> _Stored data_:

****************

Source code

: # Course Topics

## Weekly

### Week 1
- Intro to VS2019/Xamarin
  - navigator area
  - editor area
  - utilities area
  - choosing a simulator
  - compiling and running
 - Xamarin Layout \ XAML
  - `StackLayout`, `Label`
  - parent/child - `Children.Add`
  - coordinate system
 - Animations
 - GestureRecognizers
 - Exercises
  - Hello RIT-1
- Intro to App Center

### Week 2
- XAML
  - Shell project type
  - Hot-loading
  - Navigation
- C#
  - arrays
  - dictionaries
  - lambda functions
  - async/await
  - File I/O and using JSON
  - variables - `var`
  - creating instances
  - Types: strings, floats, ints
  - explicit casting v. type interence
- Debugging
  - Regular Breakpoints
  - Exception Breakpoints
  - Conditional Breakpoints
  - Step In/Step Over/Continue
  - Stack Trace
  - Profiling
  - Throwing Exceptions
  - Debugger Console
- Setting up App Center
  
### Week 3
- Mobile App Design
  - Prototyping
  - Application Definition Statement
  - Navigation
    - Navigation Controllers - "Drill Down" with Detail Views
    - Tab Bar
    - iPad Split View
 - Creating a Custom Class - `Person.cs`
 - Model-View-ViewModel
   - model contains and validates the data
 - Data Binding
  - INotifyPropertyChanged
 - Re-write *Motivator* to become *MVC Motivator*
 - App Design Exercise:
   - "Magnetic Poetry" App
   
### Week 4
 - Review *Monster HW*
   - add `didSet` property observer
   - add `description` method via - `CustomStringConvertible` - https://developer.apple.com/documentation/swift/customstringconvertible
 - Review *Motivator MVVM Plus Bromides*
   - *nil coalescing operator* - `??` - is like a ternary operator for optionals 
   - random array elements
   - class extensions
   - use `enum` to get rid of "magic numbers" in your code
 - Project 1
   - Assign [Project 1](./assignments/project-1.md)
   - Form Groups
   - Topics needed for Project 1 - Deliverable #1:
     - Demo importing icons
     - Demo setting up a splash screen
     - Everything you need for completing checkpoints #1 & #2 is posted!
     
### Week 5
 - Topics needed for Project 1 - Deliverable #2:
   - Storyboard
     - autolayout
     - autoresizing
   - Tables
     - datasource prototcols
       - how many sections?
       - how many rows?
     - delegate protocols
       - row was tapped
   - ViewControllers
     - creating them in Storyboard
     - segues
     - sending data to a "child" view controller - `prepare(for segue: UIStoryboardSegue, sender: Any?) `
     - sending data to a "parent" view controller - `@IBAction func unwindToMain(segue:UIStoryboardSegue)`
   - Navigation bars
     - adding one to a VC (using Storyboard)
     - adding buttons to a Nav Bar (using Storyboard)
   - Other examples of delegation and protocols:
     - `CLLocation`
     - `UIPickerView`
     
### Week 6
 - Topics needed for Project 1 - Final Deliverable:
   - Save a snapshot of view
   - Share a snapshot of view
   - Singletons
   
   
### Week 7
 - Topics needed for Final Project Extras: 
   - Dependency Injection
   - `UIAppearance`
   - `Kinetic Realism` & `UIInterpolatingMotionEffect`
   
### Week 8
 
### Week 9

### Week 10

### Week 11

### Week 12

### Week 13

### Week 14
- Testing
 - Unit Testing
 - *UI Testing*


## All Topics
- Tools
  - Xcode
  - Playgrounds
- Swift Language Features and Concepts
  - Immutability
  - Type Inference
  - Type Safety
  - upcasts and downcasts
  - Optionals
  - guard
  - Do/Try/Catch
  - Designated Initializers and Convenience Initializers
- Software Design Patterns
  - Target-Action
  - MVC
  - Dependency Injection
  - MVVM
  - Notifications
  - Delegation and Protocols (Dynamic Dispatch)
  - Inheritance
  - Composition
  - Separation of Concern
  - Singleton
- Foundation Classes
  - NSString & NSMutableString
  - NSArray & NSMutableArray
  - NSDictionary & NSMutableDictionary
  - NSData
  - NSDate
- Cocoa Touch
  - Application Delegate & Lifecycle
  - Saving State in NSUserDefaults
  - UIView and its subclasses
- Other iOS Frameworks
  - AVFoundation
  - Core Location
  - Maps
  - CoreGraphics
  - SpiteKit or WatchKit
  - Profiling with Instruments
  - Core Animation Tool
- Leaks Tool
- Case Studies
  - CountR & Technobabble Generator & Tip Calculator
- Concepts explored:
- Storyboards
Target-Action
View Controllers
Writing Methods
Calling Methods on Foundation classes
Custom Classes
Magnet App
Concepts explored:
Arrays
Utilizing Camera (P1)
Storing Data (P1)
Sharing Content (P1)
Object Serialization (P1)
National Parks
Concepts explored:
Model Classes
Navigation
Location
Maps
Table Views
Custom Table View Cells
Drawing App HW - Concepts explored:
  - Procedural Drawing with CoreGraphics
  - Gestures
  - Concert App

****************

> _WHAT YOU NEED TO DO_:
Would you restate the records word for word?

> _REPLY TO THE EXERCISE_:
Source code

: # Course Topics

## Weekly

### Week 1
- Intro to VS2019/Xamarin
  - navigator area
  - editor area
  - utilities area
  - choosing a simulator
  - compiling and running
 - Xamarin Layout \ XAML
  - `StackLayout`, `Label`
  - parent/child - `Children.Add`
  - coordinate system
 - Animations
 - GestureRecognizers
 - Exercises
  - Hello RIT-1
- Intro to App Center

### Week 2
- XAML
  - Shell project type
  - Hot-loading
  - Navigation
- C#
  - arrays
  - dictionaries
  - lambda functions
  - async/await
  - File I/O and using JSON
  - variables - `var`
  - creating instances
  - Types: strings, floats, ints
  - explicit casting v. type interence
- Debugging
  - Regular Breakpoints
  - Exception Breakpoints
  - Conditional Breakpoints
  - Step In/Step Over/Continue
  - Stack Trace
  - Profiling
  - Throwing Exceptions
  - Debugger Console
- Setting up App Center
  
### Week 3
- Mobile App Design
  - Prototyping
  - Application Definition Statement
  - Navigation
    - Navigation Controllers - "Drill Down" with Detail Views
    - Tab Bar
    - iPad Split View
 - Creating a Custom Class - `Person.cs`
 - Model-View-ViewModel
   - model contains and validates the data
 - Data Binding
  - INotifyPropertyChanged
 - Re-write *Motivator* to become *MVC Motivator*
 - App Design Exercise:
   - "Magnetic Poetry" App
   
### Week 4
 - Review *Monster HW*
   - add `didSet` property observer
   - add `description` method via - `CustomStringConvertible` - https://developer.apple.com/documentation/swift/customstringconvertible
 - Review *Motivator MVVM Plus Bromides*
   - *nil coalescing operator* - `??` - is like a ternary operator for optionals 
   - random array elements
   - class extensions
   - use `enum` to get rid of "magic numbers" in your code
 - Project 1
   - Assign [Project 1](./assignments/project-1.md)
   - Form Groups
   - Topics needed for Project 1 - Deliverable #1:
     - Demo importing icons
     - Demo setting up a splash screen
     - Everything you need for completing checkpoints #1 & #2 is posted!
     
### Week 5
 - Topics needed for Project 1 - Deliverable #2:
   - Storyboard
     - autolayout
     - autoresizing
   - Tables
     - datasource prototcols
       - how many sections?
       - how many rows?
     - delegate protocols
       - row was tapped
   - ViewControllers
     - creating them in Storyboard
     - segues
     - sending data to a "child" view controller - `prepare(for segue: UIStoryboardSegue, sender: Any?) `
     - sending data to a "parent" view controller - `@IBAction func unwindToMain(segue:UIStoryboardSegue)`
   - Navigation bars
     - adding one to a VC (using Storyboard)
     - adding buttons to a Nav Bar (using Storyboard)
   - Other examples of delegation and protocols:
     - `CLLocation`
     - `UIPickerView`
     
### Week 6
 - Topics needed for Project 1 - Final Deliverable:
   - Save a snapshot of view
   - Share a snapshot of view
   - Singletons
   
   
### Week 7
 - Topics needed for Final Project Extras: 
   - Dependency Injection
   - `UIAppearance`
   - `Kinetic Realism` & `UIInterpolatingMotionEffect`
   
### Week 8
 
### Week 9

### Week 10

### Week 11

### Week 12

### Week 13

### Week 14
- Testing
 - Unit Testing
 - *UI Testing*


## All Topics
- Tools
  - Xcode
  - Playgrounds
- Swift Language Features and Concepts
  - Immutability
  - Type Inference
  - Type Safety
  - upcasts and downcasts
  - Optionals
  - guard
  - Do/Try/Catch
  - Designated Initializers and Convenience Initializers
- Software Design Patterns
  - Target-Action
  - MVC
  - Dependency Injection
  - MVVM
  - Notifications
  - Delegation and Protocols (Dynamic Dispatch)
  - Inheritance
  - Composition
  - Separation of Concern
  - Singleton
- Foundation Classes
  - NSString & NSMutableString
  - NSArray & NSMutableArray
  - NSDictionary & NSMutableDictionary
  - NSData
  - NSDate
- Cocoa Touch
  - Application Delegate & Lifecycle
  - Saving State in NSUserDefaults
  - UIView and its subclasses
- Other iOS Frameworks
  - AVFoundation
  - Core Location
  - Maps
  - CoreGraphics
  - SpiteKit or WatchKit
  - Profiling with Instruments
  - Core Animation Tool
- Leaks Tool
- Case Studies
  - CountR & Technobabble Generator & Tip Calculator
- Concepts explored:
- Storyboards
Target-Action
View Controllers
Writing Methods
Calling Methods on Foundation classes
Custom Classes
Magnet App
Concepts explored:
Arrays
Utilizing Camera (P1)
Storing Data (P1)
Sharing Content (P1)
Object Serialization (P1)
National Parks
Concepts explored:
Model Classes
Navigation
Location
Maps
Table Views
Custom Table View Cells
Drawing App HW - Concepts explored:
  - Procedural Drawing with CoreGraphics
  - Gestures
  - Concert App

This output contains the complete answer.